What? You asked my why my comments are about HN and not FB, and I said it's because up-thread a wider assertion was made about all shadowbanning, which is what we're talking about at this point.

> If you remove one person that discourse, and therefor the community, has changed. So shadowbanning being harmful is more of an opinion of whether all voices should be heard or not.

The people that own and or run the forum ultimately control the community. They may let the community exert pressure on them, but button line, they control it, and anyone that's under some other impression needs to come to term with reality. Those people want different types of communities, and will take different steps to ensure they get what they want. People that do not like those steps, or the communities that develop, have the choice of exerting pressure on the people that run it or on other community members, or they can choose to go elsewhere.

HN is not a public resource. It's a private resource that allows the general public. If you want to make a case that FB is special because it's so big and everyone is on it, that's one thing. Clearly define why and what the criteria is, and we can discuss whether that makes sense or not or breaks down in practice or how it could be games.
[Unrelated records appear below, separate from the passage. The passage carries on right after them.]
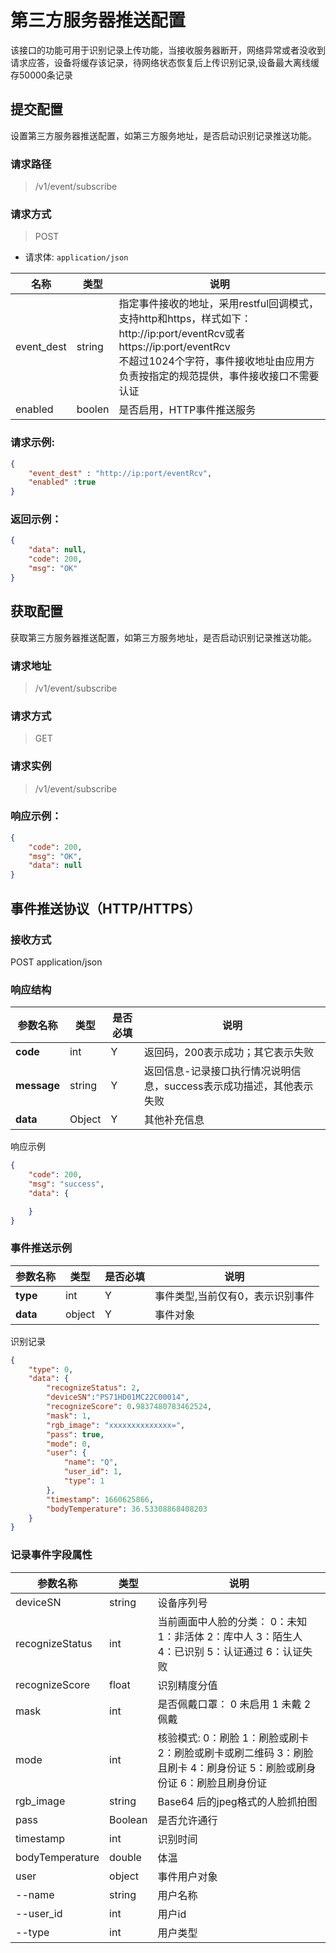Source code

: # 第三方服务器推送配置

该接口的功能可用于识别记录上传功能，当接收服务器断开，网络异常或者没收到请求应答，设备将缓存该记录，待网络状态恢复后上传识别记录,设备最大离线缓存50000条记录

## 提交配置
设置第三方服务器推送配置，如第三方服务地址，是否启动识别记录推送功能。

### 请求路径
>/v1/event/subscribe

### 请求方式

> POST

- 请求体: `application/json`

| 名称       | 类型   | 说明                                                         |
| ---------- | ------ | ------------------------------------------------------------ |
| event_dest | string | 指定事件接收的地址，采用restful回调模式，支持http和https，样式如下：http://ip:port/eventRcv或者https://ip:port/eventRcv<br/> 不超过1024个字符，事件接收地址由应用方负责按指定的规范提供，事件接收接口不需要认证 |
| enabled    | boolen | 是否启用，HTTP事件推送服务                                                    |

### 请求示例:
```json
{
    "event_dest" : "http://ip:port/eventRcv",
    "enabled" :true
}
```

### 返回示例：
```json
{
    "data": null,
    "code": 200,
    "msg": "OK"
}
```


## 获取配置
获取第三方服务器推送配置，如第三方服务地址，是否启动识别记录推送功能。


### 请求地址

>/v1/event/subscribe

### 请求方式

> GET

### 请求实例
>/v1/event/subscribe


### 响应示例：

```json
{
    "code": 200,
    "msg": "OK",
    "data": null
}
```



## 事件推送协议（HTTP/HTTPS）

### 接收方式

POST application/json

### 响应结构

| **参数名称**    | **类型** | **是否必填** | **说明**                                                     |
| --------------- | -------- | ------------ | ------------------------------------------------------------ |
| **code**        | int      | Y            | 返回码，200表示成功；其它表示失败                            |
| **message**     | string   | Y            | 返回信息-记录接口执行情况说明信息，success表示成功描述，其他表示失败 |
| **data**        | Object   | Y            | 其他补充信息                                                 |

响应示例

```json
{
    "code": 200,
    "msg": "success",
    "data": {

    }
}  
```

### 事件推送示例

| **参数名称** | **类型** | **是否必填** | **说明**                         |
| ------------ | -------- | ------------ | -------------------------------- |
| **type**     | int      | Y            | 事件类型,当前仅有0，表示识别事件 |
| **data**     | object   | Y            | 事件对象                         |

识别记录

```json
{
    "type": 0,
    "data": {
        "recognizeStatus": 2,
        "deviceSN":"PS71HD01MC22C00014",
        "recognizeScore": 0.9837480783462524,
        "mask": 1,
        "rgb_image": "xxxxxxxxxxxxxx=",
        "pass": true,
        "mode": 0,
        "user": {
            "name": "Q",
            "user_id": 1,
            "type": 1
        },
        "timestamp": 1660625866,
        "bodyTemperature": 36.53308868408203
    }
}
```

### 记录事件字段属性

| 参数名称        | 类型    | 说明                                                         |
| --------------- | ------- | ------------------------------------------------------------ |
| deviceSN        | string  | 设备序列号                                                   |
| recognizeStatus | int     | 当前画面中人脸的分类： 0：未知 1：非活体 2：库中人 3：陌生人 4：已识别 5：认证通过 6：认证失败 |
| recognizeScore  | float   | 识别精度分值                                                 |
| mask            | int     | 是否佩戴口罩： 0 未启用 1 未戴 2 佩戴                        |
| mode            | int     | 核验模式: 0：刷脸 1：刷脸或刷卡 2：刷脸或刷卡或刷二维码 3：刷脸且刷卡 4：刷身份证 5：刷脸或刷身份证 6：刷脸且刷身份证 |
| rgb_image       | string  | Base64 后的jpeg格式的人脸抓拍图                              |
| pass            | Boolean | 是否允许通行                                                 |
| timestamp       | int     | 识别时间                                                     |
| bodyTemperature       | double     | 体温                                                    |
| user            | object  | 事件用户对象                                                 |
| --name          | string  | 用户名称                                                     |
| --user_id       | int     | 用户id                                                       |
| --type          | int     | 用户类型                                                     |



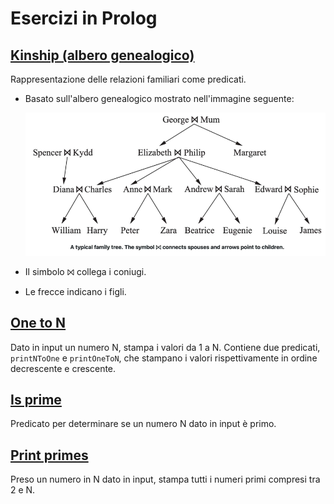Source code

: # Esercizi in Prolog
## [Kinship (albero genealogico)](kinship.pl)
Rappresentazione delle relazioni familiari come predicati.
  
  - Basato sull'albero genealogico mostrato nell'immagine seguente:

    ![albero genealogico](img/kinship.png)

  - Il simbolo ⨝ collega i coniugi.
  - Le frecce indicano i figli.

## [One to N](one_to_N.pl)
Dato in input un numero N, stampa i valori da 1 a N. Contiene due predicati, ```printNToOne``` e ```printOneToN```, che stampano i valori rispettivamente in ordine decrescente e crescente.

## [Is prime](isPrime.pl)
Predicato per determinare se un numero N dato in input è primo.

## [Print primes](printPrimes.pl)
Preso un numero in N dato in input, stampa tutti i numeri primi compresi tra 2 e N.

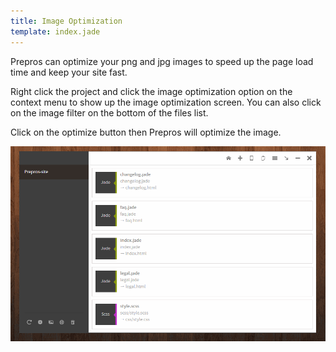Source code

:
 ```yaml
---
title: Image Optimization
template: index.jade
---
```


Prepros can optimize your png and jpg images to speed up the page load time and keep your site fast.

Right click the project and click the image optimization option on the context menu to show up the image optimization screen. You can also click on the image filter on the bottom of the files list.

Click on the optimize button then Prepros will optimize the image.

![Image Optimization](img/image-optimization/optim.gif)
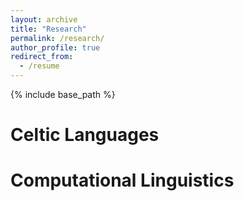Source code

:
 ```yaml
---
layout: archive
title: "Research"
permalink: /research/
author_profile: true
redirect_from:
  - /resume
---
```


{% include base_path %}

Celtic Languages
======

Computational Linguistics
======

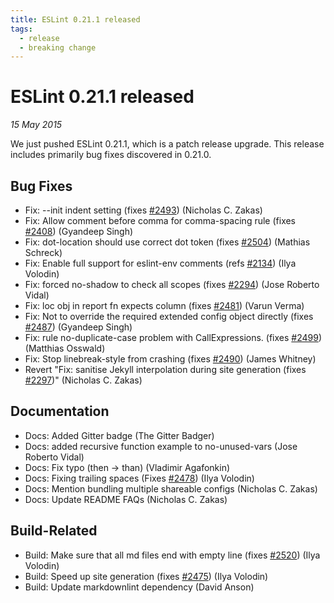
 ```yaml
---
title: ESLint 0.21.1 released
tags:
  - release
  - breaking change
---
```

# ESLint 0.21.1 released

_15 May 2015_

We just pushed ESLint 0.21.1, which is a patch release upgrade. This release includes primarily bug fixes discovered in 0.21.0.

## Bug Fixes

* Fix: --init indent setting (fixes [#2493](https://github.com/eslint/eslint/issues/2493)) (Nicholas C. Zakas)
* Fix: Allow comment before comma for comma-spacing rule (fixes [#2408](https://github.com/eslint/eslint/issues/2408)) (Gyandeep Singh)
* Fix: dot-location should use correct dot token (fixes [#2504](https://github.com/eslint/eslint/issues/2504)) (Mathias Schreck)
* Fix: Enable full support for eslint-env comments (refs [#2134](https://github.com/eslint/eslint/issues/2134)) (Ilya Volodin)
* Fix: forced no-shadow to check all scopes (fixes [#2294](https://github.com/eslint/eslint/issues/2294)) (Jose Roberto Vidal)
* Fix: loc obj in report fn expects column (fixes [#2481](https://github.com/eslint/eslint/issues/2481)) (Varun Verma)
* Fix: Not to override the required extended config object directly (fixes [#2487](https://github.com/eslint/eslint/issues/2487)) (Gyandeep Singh)
* Fix: rule no-duplicate-case problem with CallExpressions. (fixes [#2499](https://github.com/eslint/eslint/issues/2499)) (Matthias Osswald)
* Fix: Stop linebreak-style from crashing (fixes [#2490](https://github.com/eslint/eslint/issues/2490)) (James Whitney)
* Revert "Fix: sanitise Jekyll interpolation during site generation (fixes [#2297](https://github.com/eslint/eslint/issues/2297))" (Nicholas C. Zakas)

## Documentation

* Docs: Added Gitter badge (The Gitter Badger)
* Docs: added recursive function example to no-unused-vars (Jose Roberto Vidal)
* Docs: Fix typo (then -> than) (Vladimir Agafonkin)
* Docs: Fixing trailing spaces (Fixes [#2478](https://github.com/eslint/eslint/issues/2478)) (Ilya Volodin)
* Docs: Mention bundling multiple shareable configs (Nicholas C. Zakas)
* Docs: Update README FAQs (Nicholas C. Zakas)

## Build-Related

* Build: Make sure that all md files end with empty line (fixes [#2520](https://github.com/eslint/eslint/issues/2520)) (Ilya Volodin)
* Build: Speed up site generation (fixes [#2475](https://github.com/eslint/eslint/issues/2475)) (Ilya Volodin)
* Build: Update markdownlint dependency (David Anson)
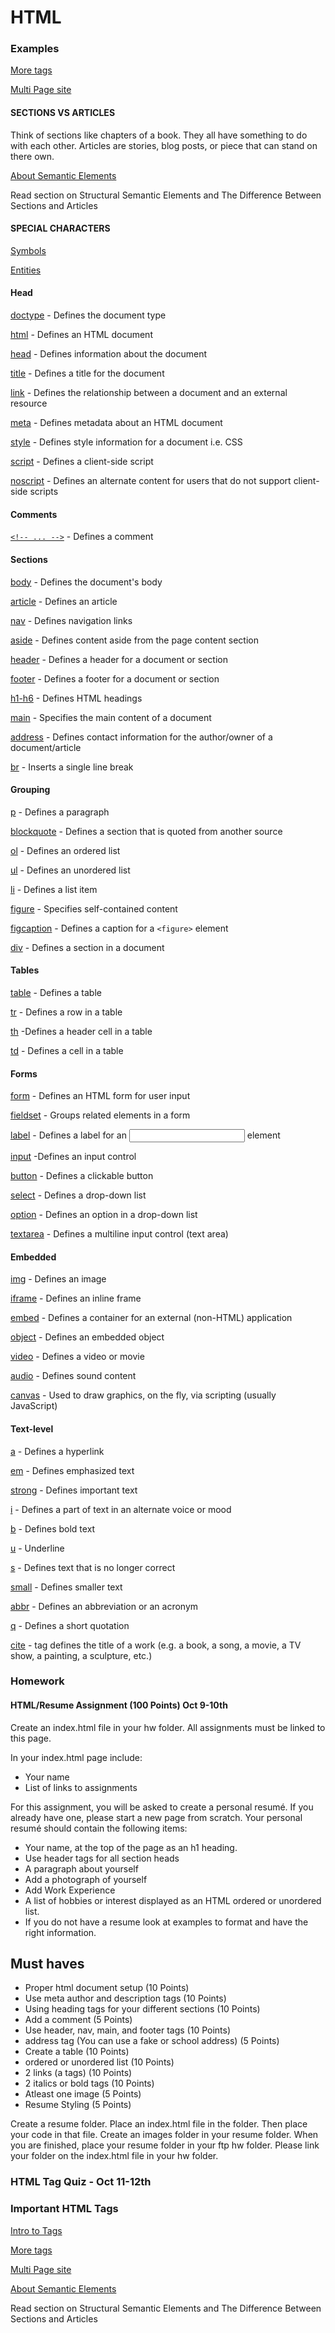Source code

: # HTML

### Examples

[More tags](https://github.com/zevenrodriguez/CIM111/tree/master/week7/moreTags)

[Multi Page site](https://github.com/zevenrodriguez/CIM111/tree/master/week7/aboutMe)

#### SECTIONS VS ARTICLES

Think of sections like chapters of a book. They all have something to do with each other. Articles are stories, blog posts, or piece that can stand on there own.

[About Semantic Elements](http://vanseodesign.com/web-design/html5-semantic-elements/)

Read section on Structural Semantic Elements and The Difference Between Sections and Articles

#### SPECIAL CHARACTERS

[Symbols](http://www.w3schools.com/html/html_symbols.asp)

[Entities](http://www.w3schools.com/html/html_entities.asp)

#### Head

[doctype](http://www.w3schools.com/tags/tag_doctype.asp) - Defines the document type

[html](http://www.w3schools.com/tags/tag_html.asp) - Defines an HTML document

[head](http://www.w3schools.com/tags/tag_head.asp) - Defines information about the document

[title](http://www.w3schools.com/tags/tag_title.asp) - Defines a title for the document

[link](http://www.w3schools.com/tags/tag_link.asp) - Defines the relationship between a document and an external resource

[meta](http://www.w3schools.com/tags/tag_meta.asp) - Defines metadata about an HTML document

[style](http://www.w3schools.com/tags/tag_style.asp) - Defines style information for a document i.e. CSS

[script](http://www.w3schools.com/tags/tag_script.asp) - Defines a client-side script

[noscript](http://www.w3schools.com/tags/tag_noscript.asp) - Defines an alternate content for users that do not support client-side scripts

#### Comments

[```<!-- ... -->```](http://www.w3schools.com/tags/tag_comment.asp)  - Defines a comment

#### Sections

[body](http://www.w3schools.com/tags/tag_body.asp) - Defines the document's body

[article](http://www.w3schools.com/tags/tag_article.asp) - Defines an article

[nav](http://www.w3schools.com/tags/tag_nav.asp) - Defines navigation links

[aside](http://www.w3schools.com/tags/tag_aside.asp) - Defines content aside from the page content section

[header](http://www.w3schools.com/tags/tag_footer.asp) - Defines a header for a document or section

[footer](http://www.w3schools.com/tags/tag_footer.asp) - Defines a footer for a document or section

[h1-h6](http://www.w3schools.com/tags/tag_hn.asp) - Defines HTML headings

[main](http://www.w3schools.com/tags/tag_main.asp) - Specifies the main content of a document

[address](http://www.w3schools.com/tags/tag_address.asp) - Defines contact information for the author/owner of a document/article

[br](http://www.w3schools.com/tags/tag_br.asp) - Inserts a single line break

#### Grouping

[p](http://www.w3schools.com/tags/tag_p.asp) - Defines a paragraph

[blockquote](http://www.w3schools.com/tags/tag_blockquote.asp) - Defines a section that is quoted from another source

[ol](http://www.w3schools.com/tags/tag_ol.asp) - Defines an ordered list

[ul](http://www.w3schools.com/tags/tag_ul.asp) - Defines an unordered list

[li](http://www.w3schools.com/tags/tag_li.asp) - Defines a list item

[figure](http://www.w3schools.com/tags/tag_figure.asp) - Specifies self-contained content

[figcaption](http://www.w3schools.com/tags/tag_figcaption.asp) - Defines a caption for a ```<figure>``` element

[div](http://www.w3schools.com/tags/tag_div.asp) - Defines a section in a document

#### Tables

[table](http://www.w3schools.com/tags/tag_table.asp) - Defines a table

[tr](http://www.w3schools.com/tags/tag_tr.asp) - Defines a row in a table

[th](http://www.w3schools.com/tags/tag_th.asp) -Defines a header cell in a table

[td](http://www.w3schools.com/tags/tag_td.asp) - Defines a cell in a table

#### Forms

[form](http://www.w3schools.com/tags/tag_form.asp) - Defines an HTML form for user input

[fieldset](http://www.w3schools.com/tags/tag_fieldset.asp) - Groups related elements in a form

[label](http://www.w3schools.com/tags/tag_label.asp) - Defines a label for an <input> element

[input](http://www.w3schools.com/tags/tag_input.asp) -Defines an input control

[button](http://www.w3schools.com/tags/tag_button.asp) - Defines a clickable button

[select](http://www.w3schools.com/tags/tag_select.asp) - Defines a drop-down list

[option](http://www.w3schools.com/tags/tag_option.asp) - Defines an option in a drop-down list

[textarea](http://www.w3schools.com/tags/tag_textarea.asp) - Defines a multiline input control (text area)

#### Embedded

[img](http://www.w3schools.com/tags/tag_img.asp) - Defines an image

[iframe](http://www.w3schools.com/tags/tag_iframe.asp) - Defines an inline frame

[embed](http://www.w3schools.com/tags/tag_embed.asp) - Defines a container for an external (non-HTML) application

[object](http://www.w3schools.com/tags/tag_object.asp) - Defines an embedded object

[video](http://www.w3schools.com/tags/tag_video.asp) - Defines a video or movie

[audio](http://www.w3schools.com/tags/tag_audio.asp) - Defines sound content

[canvas](http://www.w3schools.com/tags/tag_canvas.asp) - Used to draw graphics, on the fly, via scripting (usually JavaScript)

#### Text-level

[a](http://www.w3schools.com/tags/tag_a.asp) - Defines a hyperlink

[em](http://www.w3schools.com/tags/tag_em.asp) - Defines emphasized text

[strong](http://www.w3schools.com/tags/tag_strong.asp) - Defines important text

[i](http://www.w3schools.com/tags/tag_i.asp) - Defines a part of text in an alternate voice or mood

[b](http://www.w3schools.com/tags/tag_b.asp) - Defines bold text

[u](http://www.w3schools.com/tags/tag_u.asp) - Underline

[s](http://www.w3schools.com/tags/tag_s.asp) - Defines text that is no longer correct

[small](http://www.w3schools.com/tags/tag_small.asp) - Defines smaller text

[abbr](http://www.w3schools.com/tags/tag_abbr.asp) - Defines an abbreviation or an acronym

[q](http://www.w3schools.com/tags/tag_q.asp) - Defines a short quotation

[cite](http://www.w3schools.com/tags/tag_cite.asp) -  tag defines the title of a work (e.g. a book, a song, a movie, a TV show, a painting, a sculpture, etc.)



### Homework

#### HTML/Resume Assignment (100 Points) Oct 9-10th

Create an index.html file in your hw folder. All assignments must be linked to this page. 

In your index.html page include:

* Your name
* List of links to assignments

For this assignment, you will be asked to create a personal resumé. If you already have one, please start a new page from scratch. Your personal resumé should contain the following items:

* Your name, at the top of the page as an h1 heading.
* Use header tags for all section heads
* A paragraph about yourself
* Add a photograph of yourself
* Add Work Experience
* A list of hobbies or interest displayed as an HTML ordered or unordered list.
* If you do not have a resume look at examples to format and have the right information.

## Must haves
* Proper html document setup (10 Points)
* Use meta author and description tags (10 Points)
* Using heading tags for your different sections (10 Points)
* Add a comment (5 Points)
* Use header, nav, main, and footer tags (10 Points)
* address tag (You can use a fake or school address) (5 Points)
* Create a table (10 Points)
* ordered or unordered list (10 Points)
* 2 links (a tags) (10 Points)
* 2 italics or bold tags (10 Points)
* Atleast one image (5 Points)
* Resume Styling (5 Points)

Create a resume folder. Place an index.html file in the folder. Then place your code in that file. Create an images folder in your resume folder. When you are finished, place your resume folder in your ftp hw folder. Please link your folder on the index.html file in your hw folder.

### HTML Tag Quiz - Oct 11-12th

### Important HTML Tags

[Intro to Tags](https://github.com/zevenrodriguez/CIM111/blob/master/week6/examples/basicTags.html)

[More tags](https://github.com/zevenrodriguez/CIM111/tree/master/week7/moreTags)

[Multi Page site](https://github.com/zevenrodriguez/CIM111/tree/master/week7/aboutMe)

[About Semantic Elements](http://vanseodesign.com/web-design/html5-semantic-elements/)

Read section on Structural Semantic Elements and The Difference Between Sections and Articles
But to expect that if I stand up a little forum with dozens of users to discuss specifics of care and restoration of the Datsun 240z and I'm contending a persistent forum spammer that's putting gratuitous messages about penis enlargement and I find that banner works for minutes but shadow banning seems to actually solve the problem in most cases, I think it's ridiculous to think that most the small community would be up in arms over how I was being deceitful to them about not showing them this spam.

I get that you might think DB and HN and Reddit are bit public resources and might have to obey a different standard. If you do, please outline what makes them different and how we determine that. If you don't, and think everyone should obey this standard, please explain why my theoretical little car forum that is entirely maintained and moderated by me should even care what the forum members thing if I'm happy with the community as is without any of the people that might left because they don't like how I run it?

> You do realize that everybody aligning means everybody is the same right?

Why'd you even bother to post this? I half moment's thought would make it obvious that I'm talking about aligning a very specific subset of items, namely behavior, as I specifically stated.

Communication is only possible with a shared understanding of some base. At the lowest level, that's generally language, but it can be extended to other norms to make communication easier and less error prone.

> (cue “some opinions don’t matter” statement)

It's not that they don't matter, it's that they don't matter in some contexts to some people, and are thus inappropriate. Does Joe Bob's weekly rant about whoever the current politician that has his ire is matter? Possibly. Does it matter and is it appropriate on a small car enthusiast forum? Nope, and he has no right to have it shown there, nor expectation that if he posts it there that others should see it, whether he thinks they do or not.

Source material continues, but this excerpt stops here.